B3) osservato che le argomentazioni che precedono conducono alla dichiarazione d’inammissibilita’ del primo motivo, al rigetto del secondo, quinto, sesto e settimo motivo e all’accoglimento del terzo e quarto motivo, assorbiti gli altri, con conseguente annullamento del decreto impugnato in ordine alla censura accolta;

considerato che, non essendo necessari ulteriori accertamenti di fatto, la causa puo’ essere decisa nel merito, ai sensi dell’art. 384 c.p.c., comma 2; che in particolare, determinato, secondo il non censurato accertamento del giudice del merito, in cinque anni e dieci mesi il periodo di durata non ragionevole, il parametro per indennizzare la parte del danno non patrimoniale subito nel processo presupposto va individuato nell’importo non inferiore ad Euro 750,00 per anno di ritardo, alla stregua degli argomenti svolti nella sentenza di questa Corte n. 16086 del 2009; che, secondo tale pronuncia, in tema di equa riparazione per violazione del diritto alla ragionevole durata del processo e in base alla giurisprudenza della Corte dei diritti dell’uomo (sentenze 29 marzo 2006, sui ricorsi n. 63261 del 2000 e nn. 64890 e 64705 del 2001), gli importi concessi dal giudice nazionale a titolo di risarcimento danni possono essere anche inferiori a quelli da essa liquidati, a condizione che le decisioni pertinenti siano coerenti con la tradizione giuridica e con il tenore di vita del paese interessato, e purche’ detti importi non risultino irragionevoli, reputandosi, peraltro, non irragionevole una soglia pari al 45 per cento del risarcimento che la Corte avrebbe attribuito, con la conseguenza che, stante l’esigenza di offrire un’interpretazione della L. 24 marzo 2001, n. 89 idonea a garantire che la diversita’ di calcolo non incida negativamente sulla complessiva attitudine ad assicurare l’obiettivo di un serio ristoro per la lesione del diritto alla ragionevole durata del processo, evitando il possibile profilarsi di un contrasto della medesima con l’art. 6 della CEDU (come interpretata dalla Corte di Strasburgo), la quantificazione del danno non patrimoniale deve essere, di regola, non inferiore a Euro 750,00 per ogni anno di ritardo eccedente il termine di ragionevole durata; ritenuto che tali principi vanno confermati in questa sede, con la precisazione che il suddetto parametro va osservato in relazione ai primi tre anni eccedenti la durata ragionevole, dovendo invece aversi riguardo per quelli successivi, al parametro di Euro 1.000,00 per anno di ritardo, tenuto conto che l’irragionevole durata eccedente tale periodo comporta un evidente aggravamento del danno (Cass. 2009/16086; 2010/819);

che nel caso di specie si deve, di conseguenza, riconoscere al ricorrente l’indennizzo di Euro 5.083,00, oltre agli interessi legali dalla domanda al saldo, al cui pagamento deve essere condannato la Presidenza del Consiglio dei Ministri;

B2) ritenuto che le spese del giudizio di merito e quelle del giudizio di cassazione seguono la soccombenza e vanno liquidate come in dispositivo, in base alle tariffe professionali previste dall’ordinamento italiano con riferimento al giudizio di natura contenziosa (Cass. 2008/23397; 2008/25352), compensate per la meta’ quelle del giudizio di cassazione in conseguenza dell’accoglimento parziale del ricorso, con distrazione delle stesse in favore del difensore della ricorrente dichiaratosi antistatario.

P.Q.M.

LA CORTE dichiara inammissibile il primo motivo; rigetta, il secondo, il quinto, il sesto e il settimo motivo. Accoglie il terzo e il quarto motivo, assorbiti gli altri.
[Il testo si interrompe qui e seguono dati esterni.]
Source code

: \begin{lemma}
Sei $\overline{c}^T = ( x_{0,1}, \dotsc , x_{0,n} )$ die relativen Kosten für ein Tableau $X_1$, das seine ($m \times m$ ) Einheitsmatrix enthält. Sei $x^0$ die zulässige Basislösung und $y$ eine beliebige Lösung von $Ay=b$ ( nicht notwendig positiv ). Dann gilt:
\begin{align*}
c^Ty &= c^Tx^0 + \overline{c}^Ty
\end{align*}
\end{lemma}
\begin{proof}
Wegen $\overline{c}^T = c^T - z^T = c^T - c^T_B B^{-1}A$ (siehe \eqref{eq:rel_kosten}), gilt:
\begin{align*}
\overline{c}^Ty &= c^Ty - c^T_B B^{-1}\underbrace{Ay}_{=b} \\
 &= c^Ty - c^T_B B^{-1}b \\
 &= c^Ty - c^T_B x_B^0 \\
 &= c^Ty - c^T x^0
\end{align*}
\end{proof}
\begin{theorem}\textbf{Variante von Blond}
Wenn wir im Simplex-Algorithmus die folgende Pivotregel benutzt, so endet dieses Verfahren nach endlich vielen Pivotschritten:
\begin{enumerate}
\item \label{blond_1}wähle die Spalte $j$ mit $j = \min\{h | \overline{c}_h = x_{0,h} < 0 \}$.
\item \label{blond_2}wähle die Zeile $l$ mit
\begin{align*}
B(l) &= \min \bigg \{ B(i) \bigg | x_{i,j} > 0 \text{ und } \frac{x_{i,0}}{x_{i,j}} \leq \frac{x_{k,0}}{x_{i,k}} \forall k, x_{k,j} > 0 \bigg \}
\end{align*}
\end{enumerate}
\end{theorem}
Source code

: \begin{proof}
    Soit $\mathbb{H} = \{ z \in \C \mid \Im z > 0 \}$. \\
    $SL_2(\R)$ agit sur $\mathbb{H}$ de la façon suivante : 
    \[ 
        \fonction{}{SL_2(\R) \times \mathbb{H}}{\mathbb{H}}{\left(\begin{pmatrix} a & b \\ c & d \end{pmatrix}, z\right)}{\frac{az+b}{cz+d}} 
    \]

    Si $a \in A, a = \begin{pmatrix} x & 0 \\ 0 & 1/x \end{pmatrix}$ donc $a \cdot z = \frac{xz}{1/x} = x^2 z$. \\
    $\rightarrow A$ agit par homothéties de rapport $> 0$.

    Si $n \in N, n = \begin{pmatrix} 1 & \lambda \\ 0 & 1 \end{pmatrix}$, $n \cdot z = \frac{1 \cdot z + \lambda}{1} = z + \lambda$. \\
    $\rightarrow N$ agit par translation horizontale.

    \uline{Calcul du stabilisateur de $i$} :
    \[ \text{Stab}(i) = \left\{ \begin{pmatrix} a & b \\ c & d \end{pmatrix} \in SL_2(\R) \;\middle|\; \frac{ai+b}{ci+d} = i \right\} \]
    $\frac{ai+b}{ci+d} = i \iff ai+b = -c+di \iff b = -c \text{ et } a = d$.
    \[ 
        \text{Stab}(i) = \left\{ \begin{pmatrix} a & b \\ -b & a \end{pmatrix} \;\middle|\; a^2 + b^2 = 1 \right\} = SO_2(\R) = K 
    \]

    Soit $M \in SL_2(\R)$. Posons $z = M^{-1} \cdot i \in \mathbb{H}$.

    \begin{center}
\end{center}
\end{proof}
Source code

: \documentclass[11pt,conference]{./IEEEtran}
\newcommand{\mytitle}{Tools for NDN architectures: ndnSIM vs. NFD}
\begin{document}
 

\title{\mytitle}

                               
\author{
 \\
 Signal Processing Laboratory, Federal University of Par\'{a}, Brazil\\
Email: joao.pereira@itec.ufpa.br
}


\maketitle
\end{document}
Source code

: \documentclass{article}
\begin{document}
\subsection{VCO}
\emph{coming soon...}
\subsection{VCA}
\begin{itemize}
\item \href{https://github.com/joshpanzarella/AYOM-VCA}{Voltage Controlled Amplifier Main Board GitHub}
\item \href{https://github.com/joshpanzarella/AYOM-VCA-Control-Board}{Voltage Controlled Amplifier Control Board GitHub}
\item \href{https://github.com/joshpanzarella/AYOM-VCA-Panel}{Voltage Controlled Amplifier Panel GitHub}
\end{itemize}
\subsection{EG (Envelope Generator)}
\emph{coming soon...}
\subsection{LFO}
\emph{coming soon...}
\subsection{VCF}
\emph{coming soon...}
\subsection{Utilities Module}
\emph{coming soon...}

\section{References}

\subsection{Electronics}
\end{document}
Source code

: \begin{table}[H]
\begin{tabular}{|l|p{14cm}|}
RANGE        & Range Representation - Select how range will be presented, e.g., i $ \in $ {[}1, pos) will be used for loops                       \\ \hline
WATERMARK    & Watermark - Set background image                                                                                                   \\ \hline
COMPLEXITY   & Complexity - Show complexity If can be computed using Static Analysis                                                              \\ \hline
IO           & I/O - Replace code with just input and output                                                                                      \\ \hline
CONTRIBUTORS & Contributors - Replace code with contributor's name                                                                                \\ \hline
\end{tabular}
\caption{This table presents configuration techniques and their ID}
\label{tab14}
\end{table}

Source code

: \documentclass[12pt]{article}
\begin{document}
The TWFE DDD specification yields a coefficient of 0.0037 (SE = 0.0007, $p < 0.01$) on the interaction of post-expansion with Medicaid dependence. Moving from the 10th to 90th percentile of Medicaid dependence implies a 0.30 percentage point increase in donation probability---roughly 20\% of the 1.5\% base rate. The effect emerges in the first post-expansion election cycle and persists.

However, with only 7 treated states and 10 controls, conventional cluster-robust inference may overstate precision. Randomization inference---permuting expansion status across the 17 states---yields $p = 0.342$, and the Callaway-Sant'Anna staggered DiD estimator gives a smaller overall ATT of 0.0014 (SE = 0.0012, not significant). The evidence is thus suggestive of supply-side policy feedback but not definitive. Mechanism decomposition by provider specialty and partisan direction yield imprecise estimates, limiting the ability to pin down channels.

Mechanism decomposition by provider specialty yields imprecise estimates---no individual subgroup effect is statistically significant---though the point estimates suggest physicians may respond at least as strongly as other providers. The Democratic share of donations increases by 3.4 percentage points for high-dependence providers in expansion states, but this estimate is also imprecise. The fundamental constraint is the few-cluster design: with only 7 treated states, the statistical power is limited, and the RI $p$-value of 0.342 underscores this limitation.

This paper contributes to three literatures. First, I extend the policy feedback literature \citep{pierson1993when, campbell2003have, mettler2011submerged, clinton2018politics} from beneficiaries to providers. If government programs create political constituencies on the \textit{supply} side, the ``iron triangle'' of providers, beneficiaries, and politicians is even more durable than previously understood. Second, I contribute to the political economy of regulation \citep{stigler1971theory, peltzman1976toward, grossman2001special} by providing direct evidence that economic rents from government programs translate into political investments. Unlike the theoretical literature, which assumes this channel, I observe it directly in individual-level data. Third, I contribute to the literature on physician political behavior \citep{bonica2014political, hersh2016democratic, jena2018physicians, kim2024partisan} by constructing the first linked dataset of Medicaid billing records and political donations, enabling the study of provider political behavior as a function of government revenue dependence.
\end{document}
Cassa il decreto impugnato in ordine ai motivi accolti e, decidendo nel merito, condanna la Presidenza del Consiglio dei Ministri al pagamento in favore di M.R. della somma di Euro 5.083,00, oltre agli interessi legali a decorrere dalla domanda.

Condanna inoltre la Presidenza soccombente al pagamento in favore della ricorrente delle spese del giudizio di merito, che si liquidano in Euro 873,00, di cui Euro 378,00 per competenze ed Euro 50,00 per esborsi, oltre a spese generali e accessori di legge, nonche’ di quelle del giudizio di cassazione, compensate per la meta’, che si liquidano per l’intero in Euro 525,00 di cui Euro 425,00 per onorari, oltre a spese generali e accessori di legge con distrazione, per le spese di entrambi i giudizi, in favore del difensore della ricorrente, avv. Alfonso Luigi Marra, dichiaratosi antistatario.

Cosi’ deciso in Roma, il 23 marzo 2010.